**WHAT THE TASK ASKS:**
When the string "layout" is part of a line below, that line should be copied.

**RECORDS SHOWN:**
- - -

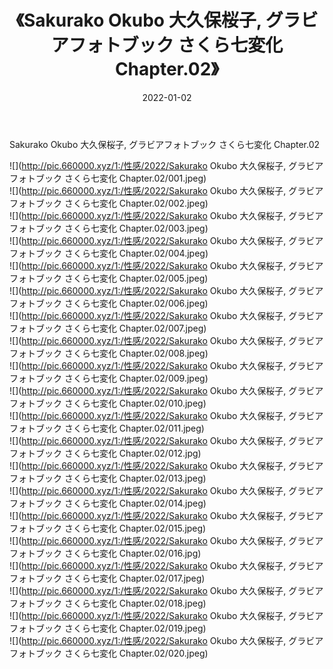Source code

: ﻿---
layout: post
title:  《Sakurako Okubo 大久保桜子, グラビアフォトブック さくら七変化 Chapter.02》
date:   2022-01-02
img: http://pic.660000.xyz/1:/性感/2022/Sakurako Okubo 大久保桜子, グラビアフォトブック さくら七変化 Chapter.02/000.jpg
categories: [美女, 清纯, 唯美]
---

Sakurako Okubo 大久保桜子, グラビアフォトブック さくら七変化 Chapter.02

  ![](http://pic.660000.xyz/1:/性感/2022/Sakurako Okubo 大久保桜子, グラビアフォトブック さくら七変化 Chapter.02/001.jpeg) <br> ![](http://pic.660000.xyz/1:/性感/2022/Sakurako Okubo 大久保桜子, グラビアフォトブック さくら七変化 Chapter.02/002.jpeg) <br> ![](http://pic.660000.xyz/1:/性感/2022/Sakurako Okubo 大久保桜子, グラビアフォトブック さくら七変化 Chapter.02/003.jpeg) <br> ![](http://pic.660000.xyz/1:/性感/2022/Sakurako Okubo 大久保桜子, グラビアフォトブック さくら七変化 Chapter.02/004.jpeg) <br> ![](http://pic.660000.xyz/1:/性感/2022/Sakurako Okubo 大久保桜子, グラビアフォトブック さくら七変化 Chapter.02/005.jpeg) <br> ![](http://pic.660000.xyz/1:/性感/2022/Sakurako Okubo 大久保桜子, グラビアフォトブック さくら七変化 Chapter.02/006.jpeg) <br> ![](http://pic.660000.xyz/1:/性感/2022/Sakurako Okubo 大久保桜子, グラビアフォトブック さくら七変化 Chapter.02/007.jpeg) <br> ![](http://pic.660000.xyz/1:/性感/2022/Sakurako Okubo 大久保桜子, グラビアフォトブック さくら七変化 Chapter.02/008.jpeg) <br> ![](http://pic.660000.xyz/1:/性感/2022/Sakurako Okubo 大久保桜子, グラビアフォトブック さくら七変化 Chapter.02/009.jpeg) <br> ![](http://pic.660000.xyz/1:/性感/2022/Sakurako Okubo 大久保桜子, グラビアフォトブック さくら七変化 Chapter.02/010.jpeg) <br> ![](http://pic.660000.xyz/1:/性感/2022/Sakurako Okubo 大久保桜子, グラビアフォトブック さくら七変化 Chapter.02/011.jpeg) <br> ![](http://pic.660000.xyz/1:/性感/2022/Sakurako Okubo 大久保桜子, グラビアフォトブック さくら七変化 Chapter.02/012.jpg) <br> ![](http://pic.660000.xyz/1:/性感/2022/Sakurako Okubo 大久保桜子, グラビアフォトブック さくら七変化 Chapter.02/013.jpeg) <br> ![](http://pic.660000.xyz/1:/性感/2022/Sakurako Okubo 大久保桜子, グラビアフォトブック さくら七変化 Chapter.02/014.jpeg) <br> ![](http://pic.660000.xyz/1:/性感/2022/Sakurako Okubo 大久保桜子, グラビアフォトブック さくら七変化 Chapter.02/015.jpeg) <br> ![](http://pic.660000.xyz/1:/性感/2022/Sakurako Okubo 大久保桜子, グラビアフォトブック さくら七変化 Chapter.02/016.jpg) <br> ![](http://pic.660000.xyz/1:/性感/2022/Sakurako Okubo 大久保桜子, グラビアフォトブック さくら七変化 Chapter.02/017.jpeg) <br> ![](http://pic.660000.xyz/1:/性感/2022/Sakurako Okubo 大久保桜子, グラビアフォトブック さくら七変化 Chapter.02/018.jpeg) <br> ![](http://pic.660000.xyz/1:/性感/2022/Sakurako Okubo 大久保桜子, グラビアフォトブック さくら七変化 Chapter.02/019.jpeg) <br> ![](http://pic.660000.xyz/1:/性感/2022/Sakurako Okubo 大久保桜子, グラビアフォトブック さくら七変化 Chapter.02/020.jpeg) <br>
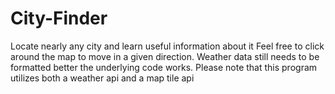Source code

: # City-Finder
Locate nearly any city and learn useful information about it
Feel free to click around the map to move in a given direction.
Weather data still needs to be formatted better the underlying code works.
Please note that this program utilizes both a weather api and a map tile api
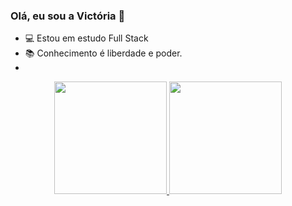 ### Olá, eu sou a Victória 👋

- 💻 Estou em estudo Full Stack
- 📚 Conhecimento é liberdade e poder.
- 
<div align="center">
  <a href="https://github.com/vmc13">
  <img height="180em" src="https://github-readme-stats.vercel.app/api?username=vmc13&show_icons=true&theme=dracula&include_all_commits=true&count_private=true"/>
  <img height="180em" src="https://github-readme-stats.vercel.app/api/top-langs/?username=vmc13&layout=compact&langs_count=7&theme=dracula"/>
</div>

- - -

**RESULT:**
layout: post
  <img height="180em" src="https://github-readme-stats.vercel.app/api/top-langs/?username=vmc13&layout=compact&langs_count=7&theme=dracula"/>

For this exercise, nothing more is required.